The National Socialists of Germany (NAZI) are known for their violent intimidation tactics, however, they did not have uniformed thugs at the vanguard of their movement - they had lab-coated scientists promising a better way of doing things.

It was the imprimatur of legitimacy granted by the "experts" that empowered the uniformed thugs to employ violence and intimidation to bring forth the "Neues Reich," (the "New Empire/Realm) promised to the people, if they would only have the courage to "follow the science."

The Nazis ushered in a golden age of scientific inquiry in Germany.  Within every discipline, the Party became the chief driver of research and the ultimate arbiter of its end use.  As the primary funding source, the government held sway over the methodology, and the parameters of inquiry.

Virtually nothing was off-limits to a Nazi scientist.  Moral codes were no longer applicable if the research promised benefit to the Reich.  Laws were changed to remove obstacles to formerly taboo lines of inquiry and study, such as human experimentation, even vivisection.  Surgeries conducted without anesthesia to determine the effects of pain on survivability were the sort of “experiments” the regime conducted while “following the science.”

If you can imagine it, they did it, and documented it religiously, leaving behind a vast archive of information that posed both temptation and revulsion for scientists of successive generations.

Ultimately, the revulsion outweighed the value of the data, and information obtained by such anti-human, brutal means was declared off limits for use or study, with much of it destroyed to prevent contraventions of the edict.

From the lessons of the Nazis we find the reason governments are not wisely entrusted to the scientific/technological elite.  The vagaries of dispassionate researchers are parochial in nature, limited in scope to the object of study. 

The singlemindedness of a good scientist, while a desirable trait in their profession, is a disaster in a leader.  Their necessarily narrow viewpoint precludes the big-picture thinking required of an effective head of government.  The scientist is like the hammer, seeing everything as a nail, incapable of viewing the world around them through a wider lens.

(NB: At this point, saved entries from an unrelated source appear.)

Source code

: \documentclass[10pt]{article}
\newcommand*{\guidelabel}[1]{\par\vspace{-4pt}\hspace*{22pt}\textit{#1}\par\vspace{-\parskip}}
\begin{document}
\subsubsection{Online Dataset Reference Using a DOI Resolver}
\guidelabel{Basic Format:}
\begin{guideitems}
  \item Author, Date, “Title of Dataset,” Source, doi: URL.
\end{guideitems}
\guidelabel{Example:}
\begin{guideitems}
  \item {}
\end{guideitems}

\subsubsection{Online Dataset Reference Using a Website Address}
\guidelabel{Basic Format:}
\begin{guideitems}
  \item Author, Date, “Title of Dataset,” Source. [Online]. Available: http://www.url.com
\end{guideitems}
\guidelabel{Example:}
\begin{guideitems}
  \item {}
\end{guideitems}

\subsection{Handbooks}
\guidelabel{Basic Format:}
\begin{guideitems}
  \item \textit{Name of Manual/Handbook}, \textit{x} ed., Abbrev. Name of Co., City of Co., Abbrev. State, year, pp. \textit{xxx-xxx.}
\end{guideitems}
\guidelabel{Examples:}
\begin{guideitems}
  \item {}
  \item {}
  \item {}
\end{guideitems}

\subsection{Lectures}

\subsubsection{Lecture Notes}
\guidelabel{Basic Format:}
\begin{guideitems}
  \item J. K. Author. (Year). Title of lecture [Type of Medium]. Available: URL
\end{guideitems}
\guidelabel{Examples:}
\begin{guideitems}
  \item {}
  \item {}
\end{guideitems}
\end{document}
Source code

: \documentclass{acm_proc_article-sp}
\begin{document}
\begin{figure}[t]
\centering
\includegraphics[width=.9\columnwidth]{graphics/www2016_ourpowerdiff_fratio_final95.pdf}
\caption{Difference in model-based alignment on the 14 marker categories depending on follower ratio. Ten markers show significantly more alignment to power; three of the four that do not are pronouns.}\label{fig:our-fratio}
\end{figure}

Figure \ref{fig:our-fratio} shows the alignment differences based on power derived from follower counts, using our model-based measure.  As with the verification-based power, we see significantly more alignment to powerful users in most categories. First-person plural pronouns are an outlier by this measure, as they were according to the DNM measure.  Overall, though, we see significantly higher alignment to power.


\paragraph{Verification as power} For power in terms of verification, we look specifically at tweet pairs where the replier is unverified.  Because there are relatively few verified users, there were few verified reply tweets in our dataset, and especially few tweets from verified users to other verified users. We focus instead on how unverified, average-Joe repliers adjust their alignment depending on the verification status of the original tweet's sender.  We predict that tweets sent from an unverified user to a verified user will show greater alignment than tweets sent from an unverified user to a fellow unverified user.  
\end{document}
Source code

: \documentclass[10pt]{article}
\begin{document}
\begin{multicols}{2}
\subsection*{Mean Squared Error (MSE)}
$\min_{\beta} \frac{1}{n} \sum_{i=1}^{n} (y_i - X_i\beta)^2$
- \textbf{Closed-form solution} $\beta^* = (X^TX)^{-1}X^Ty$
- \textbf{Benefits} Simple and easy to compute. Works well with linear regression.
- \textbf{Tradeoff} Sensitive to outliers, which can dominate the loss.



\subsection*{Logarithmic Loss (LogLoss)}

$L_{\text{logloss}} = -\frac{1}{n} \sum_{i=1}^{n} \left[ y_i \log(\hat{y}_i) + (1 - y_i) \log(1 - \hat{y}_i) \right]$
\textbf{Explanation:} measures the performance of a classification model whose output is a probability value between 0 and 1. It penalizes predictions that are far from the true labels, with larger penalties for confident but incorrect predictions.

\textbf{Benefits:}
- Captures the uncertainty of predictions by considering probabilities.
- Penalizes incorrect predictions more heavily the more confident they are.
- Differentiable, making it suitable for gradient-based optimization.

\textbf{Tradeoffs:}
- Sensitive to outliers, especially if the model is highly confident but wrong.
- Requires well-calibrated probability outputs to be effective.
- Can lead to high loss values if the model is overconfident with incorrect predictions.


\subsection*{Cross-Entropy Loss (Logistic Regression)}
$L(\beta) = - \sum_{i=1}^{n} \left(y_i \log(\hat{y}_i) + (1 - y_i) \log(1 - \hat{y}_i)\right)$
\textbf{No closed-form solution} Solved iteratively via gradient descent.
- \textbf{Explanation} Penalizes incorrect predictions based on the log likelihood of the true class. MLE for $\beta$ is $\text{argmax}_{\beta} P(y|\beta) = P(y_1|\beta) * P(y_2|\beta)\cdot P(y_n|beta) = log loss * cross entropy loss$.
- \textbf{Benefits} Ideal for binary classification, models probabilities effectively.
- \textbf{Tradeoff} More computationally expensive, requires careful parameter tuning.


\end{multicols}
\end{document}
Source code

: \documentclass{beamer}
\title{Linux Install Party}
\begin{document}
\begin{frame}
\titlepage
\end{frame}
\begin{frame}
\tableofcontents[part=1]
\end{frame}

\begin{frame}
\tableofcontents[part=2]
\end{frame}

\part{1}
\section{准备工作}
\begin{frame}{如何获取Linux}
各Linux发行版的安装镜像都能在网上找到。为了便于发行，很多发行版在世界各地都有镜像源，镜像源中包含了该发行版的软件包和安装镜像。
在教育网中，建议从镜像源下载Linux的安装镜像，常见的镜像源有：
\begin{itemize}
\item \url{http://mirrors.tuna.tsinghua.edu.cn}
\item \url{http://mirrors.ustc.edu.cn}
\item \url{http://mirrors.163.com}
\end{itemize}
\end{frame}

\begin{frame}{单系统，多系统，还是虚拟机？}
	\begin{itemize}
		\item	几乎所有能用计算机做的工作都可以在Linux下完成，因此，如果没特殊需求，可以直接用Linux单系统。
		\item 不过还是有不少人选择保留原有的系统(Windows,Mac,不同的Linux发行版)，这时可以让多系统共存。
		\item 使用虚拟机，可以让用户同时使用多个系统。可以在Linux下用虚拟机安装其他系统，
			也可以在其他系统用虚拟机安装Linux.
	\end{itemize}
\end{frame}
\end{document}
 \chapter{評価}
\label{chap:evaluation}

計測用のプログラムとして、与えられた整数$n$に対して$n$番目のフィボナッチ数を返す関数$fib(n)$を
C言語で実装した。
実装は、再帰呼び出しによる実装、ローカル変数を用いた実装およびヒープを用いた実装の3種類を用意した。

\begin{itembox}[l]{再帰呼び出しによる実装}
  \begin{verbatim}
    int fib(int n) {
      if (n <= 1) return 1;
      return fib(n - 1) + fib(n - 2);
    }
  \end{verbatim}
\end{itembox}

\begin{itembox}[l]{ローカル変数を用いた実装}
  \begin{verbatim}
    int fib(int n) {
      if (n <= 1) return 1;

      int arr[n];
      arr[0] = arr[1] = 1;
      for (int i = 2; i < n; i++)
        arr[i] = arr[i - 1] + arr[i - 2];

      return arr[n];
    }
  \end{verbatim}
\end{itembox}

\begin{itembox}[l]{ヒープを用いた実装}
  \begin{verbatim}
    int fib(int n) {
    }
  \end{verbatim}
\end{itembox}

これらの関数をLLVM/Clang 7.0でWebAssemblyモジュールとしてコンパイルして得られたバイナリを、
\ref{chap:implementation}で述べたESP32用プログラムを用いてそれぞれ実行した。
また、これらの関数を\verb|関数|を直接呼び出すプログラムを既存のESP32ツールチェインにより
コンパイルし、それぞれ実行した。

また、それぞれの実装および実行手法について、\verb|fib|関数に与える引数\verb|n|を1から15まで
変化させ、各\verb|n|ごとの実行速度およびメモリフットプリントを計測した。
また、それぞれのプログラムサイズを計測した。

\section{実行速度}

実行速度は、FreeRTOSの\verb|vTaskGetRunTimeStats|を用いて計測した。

Consequently, a scientifically led government is a government without foundation.  As science progresses and knowledge expands, the foundation (previously thought to be firm) necessarily shifts beneath the structures built upon it, weakening them to the point of collapse.

Clearly, a government cannot permit the foundational ethos of an entire nation to shift so crazily, so unexpectedly, without catastrophic results. 

To prevent these convulsions, those charged with maintaining the structures of society exert the power of government to prevent the introduction of transformative knowledge, or at least tightly manage its influence.  This inexorably leads to a stifling of innovation as all change agents are met with suspicion rather than welcomed as advancements.

Many have wondered why the daily lives of those behind the “Iron Curtain” seemed to be frozen in early to mid-20th century time, with the time-saving conveniences of the West nowhere to be seen.  Now you know why.  Following the science eventually leads to an unhealthy stasis, as the mechanisms of progress calcify in the climate of political correctness.

Science is an essential part of our lives, but it is a part of our lives, not a fulfillment of them.  Science informs life, it doesn’t control, nor establish it.  Science provides insight into that which is; it doesn’t alter the fundamentals of existence, it merely tries to reveal them, and even then, imperfectly.

New discoveries are made daily, dramatic breakthroughs that upend long-held beliefs, necessitating address by each of us, both individually and through our systems of collective action, like government and culture.  It is the danger of attempting to control change driven by new information that inevitably leads to the death of progress.

The ever-changing nature of true scientific inquiry precludes slavish devotion to the ever-changing pronouncements made by those who make these discoveries.

There is a reason governments throughout history have encouraged scientists to “stay in their lane.”

Their errors cannot be undone.  Just ask the Germans, Soviets and Eastern Bloc nations.  Oh wait, you can’t.  Those best equipped to warn you of the danger were victims of “following the science.”